You may and should negotiate the terms of lending

  • Creditworthiness gives you leverage
  • Money or Skin in the Game gives you leverage
  • Existing business with success and profitability gives you leverage
  • Equity or Collateral gives you leverage
  • Community need and community profile will give you leverage

What can you negotiate?

  • Interest rate
  • Term limits
  • Maturity Date
  • Early Payoff Penalties
  • Personal Guaranty
  • Closing Costs and Fees

Possible Client Cases

Startup Restaurant – Bank Loan $180,000.00 and Community Revolving Loan $75,000.00

The borrower had previous experience owning a restaurant, the borrower has a credit score of 760, she had $40,000.00 of her own money and the she was buying an existing building that was previously a restaurant. The building had two finished apartments above the restaurant that would count as income. The building would act as collateral. The borrower was quitting her job and the restaurant would be her sole source of income.

It took seven banks before the borrower could find a lender. The banks that turned down the loan stated the reason was either they didn’t lend to restaurants or they didn’t lend to start ups. The bank that finally lent to her required she find a personal guarantor.

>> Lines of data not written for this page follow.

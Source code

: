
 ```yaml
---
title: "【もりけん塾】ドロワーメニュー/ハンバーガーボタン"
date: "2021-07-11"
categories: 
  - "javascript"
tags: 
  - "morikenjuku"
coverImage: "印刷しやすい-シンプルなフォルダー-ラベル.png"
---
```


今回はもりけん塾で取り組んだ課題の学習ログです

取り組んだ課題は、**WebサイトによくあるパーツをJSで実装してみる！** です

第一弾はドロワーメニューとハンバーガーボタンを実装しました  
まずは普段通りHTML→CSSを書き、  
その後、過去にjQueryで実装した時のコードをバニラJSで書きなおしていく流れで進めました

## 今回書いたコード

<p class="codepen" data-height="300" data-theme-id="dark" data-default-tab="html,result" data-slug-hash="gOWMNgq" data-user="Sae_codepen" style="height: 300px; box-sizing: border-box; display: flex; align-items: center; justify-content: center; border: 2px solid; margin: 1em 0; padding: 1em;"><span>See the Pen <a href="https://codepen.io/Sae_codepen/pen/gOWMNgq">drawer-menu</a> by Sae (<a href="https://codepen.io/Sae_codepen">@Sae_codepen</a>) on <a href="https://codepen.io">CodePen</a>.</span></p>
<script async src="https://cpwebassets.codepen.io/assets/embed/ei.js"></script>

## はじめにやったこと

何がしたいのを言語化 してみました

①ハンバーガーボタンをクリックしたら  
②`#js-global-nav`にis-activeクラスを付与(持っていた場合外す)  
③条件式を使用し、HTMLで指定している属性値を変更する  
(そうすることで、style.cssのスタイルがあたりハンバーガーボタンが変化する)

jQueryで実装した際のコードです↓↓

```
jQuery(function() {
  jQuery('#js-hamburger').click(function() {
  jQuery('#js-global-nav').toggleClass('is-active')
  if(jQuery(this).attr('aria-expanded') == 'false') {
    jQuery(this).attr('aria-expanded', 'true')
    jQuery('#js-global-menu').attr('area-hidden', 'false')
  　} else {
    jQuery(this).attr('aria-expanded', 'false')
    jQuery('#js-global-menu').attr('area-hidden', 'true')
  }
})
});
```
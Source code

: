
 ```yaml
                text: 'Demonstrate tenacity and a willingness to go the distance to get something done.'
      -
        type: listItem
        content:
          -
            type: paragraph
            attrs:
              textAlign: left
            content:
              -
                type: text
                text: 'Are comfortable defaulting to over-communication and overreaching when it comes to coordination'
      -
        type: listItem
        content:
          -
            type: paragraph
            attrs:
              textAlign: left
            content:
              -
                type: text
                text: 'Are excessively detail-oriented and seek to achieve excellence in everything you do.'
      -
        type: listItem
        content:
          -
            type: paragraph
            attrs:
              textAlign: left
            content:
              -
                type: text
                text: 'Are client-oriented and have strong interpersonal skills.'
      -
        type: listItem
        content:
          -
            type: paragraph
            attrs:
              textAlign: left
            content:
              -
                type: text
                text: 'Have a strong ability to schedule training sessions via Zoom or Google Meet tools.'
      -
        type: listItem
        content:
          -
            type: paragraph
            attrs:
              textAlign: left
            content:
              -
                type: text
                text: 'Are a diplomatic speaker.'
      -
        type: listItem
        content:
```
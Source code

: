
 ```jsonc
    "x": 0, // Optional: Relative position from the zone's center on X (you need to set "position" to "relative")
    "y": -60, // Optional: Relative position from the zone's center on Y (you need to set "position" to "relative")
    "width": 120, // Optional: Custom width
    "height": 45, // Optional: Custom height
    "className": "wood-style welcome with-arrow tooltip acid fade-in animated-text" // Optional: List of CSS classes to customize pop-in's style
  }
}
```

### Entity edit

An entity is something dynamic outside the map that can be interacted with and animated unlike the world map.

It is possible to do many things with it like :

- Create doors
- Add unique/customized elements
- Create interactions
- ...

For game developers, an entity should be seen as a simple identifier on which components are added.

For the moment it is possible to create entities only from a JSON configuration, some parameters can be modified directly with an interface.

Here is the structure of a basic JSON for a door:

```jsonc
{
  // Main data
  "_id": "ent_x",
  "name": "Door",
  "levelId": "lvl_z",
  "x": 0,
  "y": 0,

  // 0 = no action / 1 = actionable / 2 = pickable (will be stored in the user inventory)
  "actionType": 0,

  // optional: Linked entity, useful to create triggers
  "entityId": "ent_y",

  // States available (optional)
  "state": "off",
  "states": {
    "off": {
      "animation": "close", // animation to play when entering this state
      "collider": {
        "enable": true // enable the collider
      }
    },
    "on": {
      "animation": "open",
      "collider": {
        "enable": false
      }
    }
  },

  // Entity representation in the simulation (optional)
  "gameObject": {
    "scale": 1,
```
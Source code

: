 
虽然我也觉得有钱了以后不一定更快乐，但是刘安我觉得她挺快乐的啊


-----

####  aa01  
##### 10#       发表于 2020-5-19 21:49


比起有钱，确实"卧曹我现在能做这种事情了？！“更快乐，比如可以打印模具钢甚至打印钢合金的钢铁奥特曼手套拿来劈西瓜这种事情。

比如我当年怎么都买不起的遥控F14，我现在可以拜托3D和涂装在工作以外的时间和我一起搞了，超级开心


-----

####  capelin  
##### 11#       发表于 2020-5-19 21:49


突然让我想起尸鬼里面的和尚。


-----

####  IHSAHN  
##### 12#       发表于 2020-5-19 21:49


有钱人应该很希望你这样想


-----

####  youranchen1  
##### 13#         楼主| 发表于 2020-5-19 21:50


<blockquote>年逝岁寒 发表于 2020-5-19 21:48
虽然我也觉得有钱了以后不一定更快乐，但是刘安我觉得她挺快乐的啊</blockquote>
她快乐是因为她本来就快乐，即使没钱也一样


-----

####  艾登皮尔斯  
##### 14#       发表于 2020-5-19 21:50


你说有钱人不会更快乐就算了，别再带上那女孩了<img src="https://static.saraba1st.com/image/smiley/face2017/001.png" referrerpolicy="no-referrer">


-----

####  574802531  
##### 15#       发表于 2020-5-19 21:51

Party Venue – Bank Loan of $180,000.00

The borrower’s credit score is 660, the borrower has one judgement from 6 years ago, and he has $20,000.00 skin in the game. The borrower has never owned a business. There were two borrowers and both were keeping their jobs. The borrowers made $140,000.00 between them and owned a home with equity.

The borrower was approved at the first bank and closed on their loan within 6 weeks.

If I were predicting, I would have assumed the restaurant would have been easy based upon the 5C’s of Lending and the Venue would have been hard. I mention this because the checklist does not exist. One final note, banking relationships are a key part of lending. Bankers are people and make decisions based on personality and their understanding of your business plan.

Lisa Brooking

Lisa Brooking began her career in 1980 in retail. While attending Indiana University Southeast, Lisa worked part time at Value City Department Stores. After 17 years with Value City, Lisa felt it was time to move on and pursue a new career. In 2002 Lisa began the process of opening her own business. She wanted to put her 20+ years of retail, management and business knowledge to work. Over the past 10 years, True Color Tanning has grown to 10 locations. Along with location growth, Lisa has built a highly recognized brand in Southern Indiana and widely recognized in the industry. In September of 2014 Lisa sold True Colors Tanning to a highly recognized national chain.